São Tomás de Aquino revela os truques do diabo

São Tomás de Aquino revela os truques do diabo

São Tomás de Aquino revela os truques do diabo contra homens

Das mentiras à indução ao pecado: esteja ciente das ciladas do maligno, que normalmente age de maneira invisível

Na coletânea de discursos do Papa Francisco editada por Diego Manetti e intitulada em italiano “Il diavolo c’è” (“O diabo existe”), há citações do Santo Padre a pelo menos dois escritos de São Tomás de Aquino, que, ao longo da sua vasta obra, deixa descobertos vários truques do diabo em seu modo de nos induzir ao pecado.

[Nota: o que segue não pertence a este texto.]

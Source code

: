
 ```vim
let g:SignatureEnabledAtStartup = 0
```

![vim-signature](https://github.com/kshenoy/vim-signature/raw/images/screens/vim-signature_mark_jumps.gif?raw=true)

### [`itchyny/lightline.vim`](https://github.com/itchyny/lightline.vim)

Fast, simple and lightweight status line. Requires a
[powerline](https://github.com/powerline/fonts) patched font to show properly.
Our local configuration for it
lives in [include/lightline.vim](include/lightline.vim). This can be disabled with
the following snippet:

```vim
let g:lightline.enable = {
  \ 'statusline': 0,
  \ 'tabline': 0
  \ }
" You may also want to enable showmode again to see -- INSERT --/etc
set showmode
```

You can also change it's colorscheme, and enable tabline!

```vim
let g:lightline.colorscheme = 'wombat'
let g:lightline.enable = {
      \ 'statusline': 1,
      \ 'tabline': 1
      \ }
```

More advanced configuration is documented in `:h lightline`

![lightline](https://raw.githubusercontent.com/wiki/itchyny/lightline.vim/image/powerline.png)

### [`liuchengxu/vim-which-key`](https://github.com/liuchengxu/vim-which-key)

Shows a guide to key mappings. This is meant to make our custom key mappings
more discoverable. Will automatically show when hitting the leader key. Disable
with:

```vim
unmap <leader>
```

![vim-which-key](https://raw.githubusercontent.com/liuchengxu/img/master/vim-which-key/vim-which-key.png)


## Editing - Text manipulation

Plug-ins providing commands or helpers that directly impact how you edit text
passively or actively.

Um desses escritos é o “Comentário ao Evangelho de São João“, em que o frade teólogo explica:

“‘Não perseverou na verdade’. A este respeito, deve-se notar que existem dois tipos de verdade: a verdade da palavra e a verdade das obras. A verdade da palavra é quando se fala com a boca o mesmo que se pensa no coração e que corresponde à realidade […] A verdade da justiça, ou das obras, é quando realizamos o que nos compete segundo a ordem da nossa natureza. O Senhor acenou a isto ao dizer: ‘Quem obra a verdade vem à luz, para que se veja claramente que as suas obras foram feitas em Deus’”.

São Tomás observa, em relação a esta verdade e no tocante ao diabo, que ele “não perseverou na verdade” da justiça porque abandonou a ordem da sua própria natureza, que era a submissão a Deus para receber d’Ele a bem-aventurança e a satisfação do próprio anseio natural. Ao tentar obter a satisfação contando só consigo mesmo, ele se apartou da verdade.

Como o diabo nos induz ao pecado

Na Quaestio disputata de Malo, q. 3, art. 4/58, São Tomás nos explica dois modos pelos quais o diabo tenta induzir o homem a pecar.

“O diabo pode induzir o homem a pecar persuadindo-o internamente. O diabo move a vontade do homem como alguém que persuade […]. O diabo engana […] movendo os espíritos animais e humores internos do corpo, cujo movimento origina aquelas representações. É capaz de impedir o uso da razão, como nas possessões. […] O demônio é chamado de tentador porque sonda os homens a fim de saber por quais representações eles são mais subjugados.

[…] Deve-se dizer que, como afirmado acima, o diabo não pode ser a causa do pecado do homem como alguém que mova diretamente a vontade, mas apenas como alguém que persuade. Ora, ele persuade o homem a fazer algo de duas maneiras: de maneira visível e de maneira invisível”.

De modo visível, o diabo age quando se manifesta sensivelmente sob certa forma e, também sensivelmente, fala ao homem tentando persuadi-lo a pecar. Foi este o caso quando ele tentou o primeiro homem no paraíso, sob a forma de serpente, e a Cristo no deserto, aparecendo-lhe também de modo visível.

São Tomás observa, no entanto, que o diabo não persuade o homem apenas desta maneira: normalmente, somos instigados a pecar sem que seja por indução de uma aparição visível do diabo – ou seja, ele age invisivelmente, mediante a persuasão interna descrita na passagem citada acima.